Hacker Newsnew | past | comments | ask | show | jobs | submitlogin
A common bug in published code (google.com)
140 points by shawndumas on April 21, 2011 | hide | past | favorite | 71 comments


Someone should write a tool that scrapes these results and automatically files bugs at the associated bug trackers for open-source projects.


I've been thinking of doing something and i'm looking for people to work with! Notes here: http://memeschemes.com/code_search/


A bug in that program would certainly be wonderful. Have fun when it files a few million unnecessary bug reports while you're sleeping.


Have it require approval for each bug report. While it isn't as fast as a fully automatic bug finding system, it is faster than a manual find and file. Plus it takes care of those situations where it was intended(poor coding, but it works).


I've had some similar ideas myself, consider me interested. I've written some (very little) code to search projects among the big open source hosts (SF, Google, Github etc). Also have a nice domain for it.


This will be very useful as long as it finds confirmed bugs. Otherwise it will be more like an unasked-for code style check (For example, one can argue using functions like strcpy are unsafe, but unless it's really possible to get too many characters in the buffer, it's not a bug)
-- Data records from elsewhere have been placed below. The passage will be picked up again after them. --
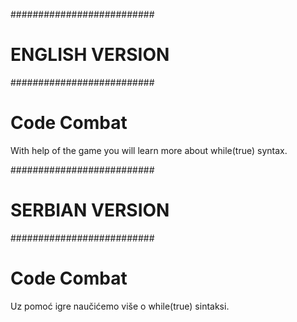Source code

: ##########################
#     ENGLISH VERSION    #
##########################

# Code Combat

With help of the game you will learn more about while(true) syntax.







##########################
#     SERBIAN VERSION    #
##########################

# Code Combat

Uz pomoć igre naučićemo više o while(true) sintaksi.
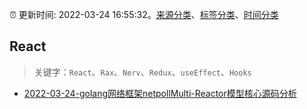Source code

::alarm_clock: 更新时间: 2022-03-24 16:55:32。[来源分类](../README.md)、[标签分类](../TAGS.md)、[时间分类](../TIMELINE.md)

## React


> 关键字：`React`、`Rax`、`Nerv`、`Redux`、`useEffect`、`Hooks`



- [2022-03-24-golang网络框架netpollMulti-Reactor模型核心源码分析](https://toutiao.io/k/s1obguw)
I've been wanting to do that for:

* NPM packages whose package.json file is missing a link to the package's GitHub repo

* Markdown READMEs without the right file extension (for GitHub)


For those who haven't picked up the error: Math.random() returns a value between 0 and 1, and the typecasting floors the value.


See the previous HN discussion: http://news.ycombinator.com/item?id=960886


Oh, so it always rounds down to zero, that's pretty bad. Casting it to a double would help right?


Instead of

int runs = (int) Math.random() * 1000000;

You'd do

int runs = (int) (Math.random() * 1000000);


That would be pointless, because Math.round already returns a double.


One would hope at some point a tool would warn you about this since clearly it could optimize (int) Math.random() to just 0.

[queue debate about tools that hold your hands vs understanding what you are actually writing]

I wonder if they did the search for if (x = y) bug pre-gcc-4.x-warn what sort of numbers they would get.


"queue debate about tools that hold your hands vs understanding what you are actually writing"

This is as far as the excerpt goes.